## EXERCISE
Filter the entries below down to the lines that hold "label".

## PROVIDED ENTRIES
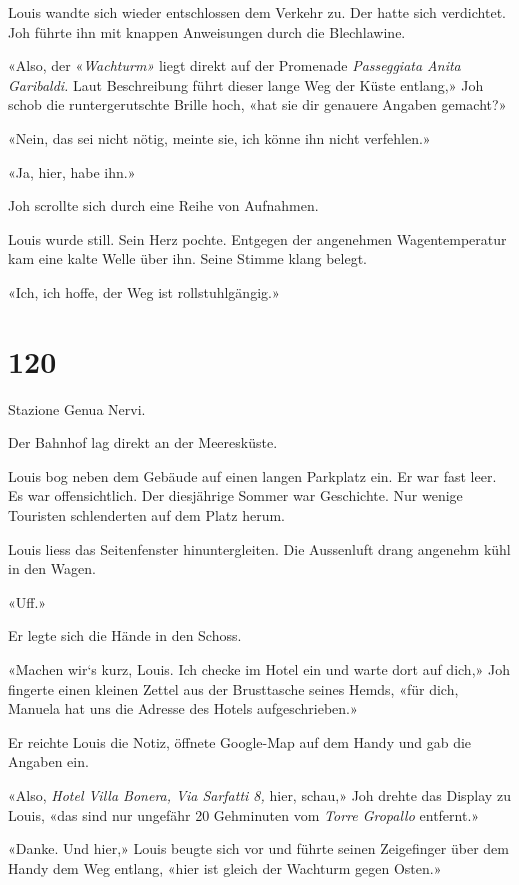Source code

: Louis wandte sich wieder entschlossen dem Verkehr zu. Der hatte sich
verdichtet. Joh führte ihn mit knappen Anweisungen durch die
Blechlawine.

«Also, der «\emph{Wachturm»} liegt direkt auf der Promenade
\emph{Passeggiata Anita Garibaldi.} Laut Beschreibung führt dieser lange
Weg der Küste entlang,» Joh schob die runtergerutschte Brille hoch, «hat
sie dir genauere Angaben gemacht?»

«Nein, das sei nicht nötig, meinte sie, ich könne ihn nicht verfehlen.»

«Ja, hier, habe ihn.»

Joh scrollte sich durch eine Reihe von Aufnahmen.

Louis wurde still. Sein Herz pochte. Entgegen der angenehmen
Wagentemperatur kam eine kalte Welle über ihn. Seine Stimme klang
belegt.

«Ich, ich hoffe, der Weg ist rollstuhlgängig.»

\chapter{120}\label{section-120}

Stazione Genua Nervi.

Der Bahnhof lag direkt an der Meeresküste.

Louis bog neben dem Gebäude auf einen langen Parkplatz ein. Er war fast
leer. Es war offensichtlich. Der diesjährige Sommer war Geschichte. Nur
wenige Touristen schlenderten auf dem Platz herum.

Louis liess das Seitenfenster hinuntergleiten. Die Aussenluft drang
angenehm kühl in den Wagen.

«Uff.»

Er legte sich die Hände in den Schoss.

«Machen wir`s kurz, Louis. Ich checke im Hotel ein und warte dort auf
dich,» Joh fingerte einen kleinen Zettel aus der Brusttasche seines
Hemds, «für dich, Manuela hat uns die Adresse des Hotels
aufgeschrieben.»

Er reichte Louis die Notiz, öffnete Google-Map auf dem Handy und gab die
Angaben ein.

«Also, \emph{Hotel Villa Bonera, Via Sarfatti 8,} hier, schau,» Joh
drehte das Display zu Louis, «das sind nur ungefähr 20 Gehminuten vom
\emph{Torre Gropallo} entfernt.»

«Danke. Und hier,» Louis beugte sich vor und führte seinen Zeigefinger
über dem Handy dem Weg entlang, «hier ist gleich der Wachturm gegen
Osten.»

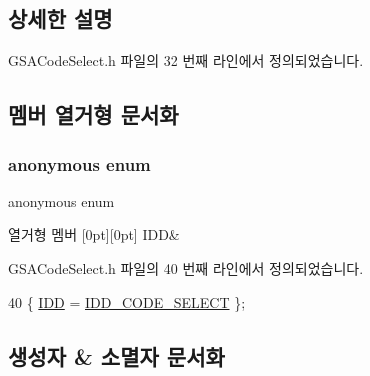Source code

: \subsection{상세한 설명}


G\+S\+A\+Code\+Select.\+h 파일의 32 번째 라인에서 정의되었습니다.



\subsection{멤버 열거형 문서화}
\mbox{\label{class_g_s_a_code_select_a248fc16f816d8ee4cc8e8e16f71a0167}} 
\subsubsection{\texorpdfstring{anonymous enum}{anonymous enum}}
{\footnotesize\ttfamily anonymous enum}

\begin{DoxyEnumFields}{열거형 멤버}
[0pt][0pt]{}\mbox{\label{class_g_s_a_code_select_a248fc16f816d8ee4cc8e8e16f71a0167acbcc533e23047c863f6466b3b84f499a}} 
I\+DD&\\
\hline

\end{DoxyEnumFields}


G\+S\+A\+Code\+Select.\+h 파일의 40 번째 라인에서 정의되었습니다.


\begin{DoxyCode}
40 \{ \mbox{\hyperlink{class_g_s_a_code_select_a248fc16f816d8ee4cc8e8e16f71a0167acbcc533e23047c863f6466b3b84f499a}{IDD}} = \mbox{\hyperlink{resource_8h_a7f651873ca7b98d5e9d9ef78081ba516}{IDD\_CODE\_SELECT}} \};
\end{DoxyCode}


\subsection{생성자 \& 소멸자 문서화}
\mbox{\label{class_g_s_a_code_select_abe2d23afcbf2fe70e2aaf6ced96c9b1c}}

## RESULT OF THE TASK
\chapter{120}\label{section-120}
\mbox{\label{class_g_s_a_code_select_a248fc16f816d8ee4cc8e8e16f71a0167}} 
[0pt][0pt]{}\mbox{\label{class_g_s_a_code_select_a248fc16f816d8ee4cc8e8e16f71a0167acbcc533e23047c863f6466b3b84f499a}} 
\mbox{\label{class_g_s_a_code_select_abe2d23afcbf2fe70e2aaf6ced96c9b1c}}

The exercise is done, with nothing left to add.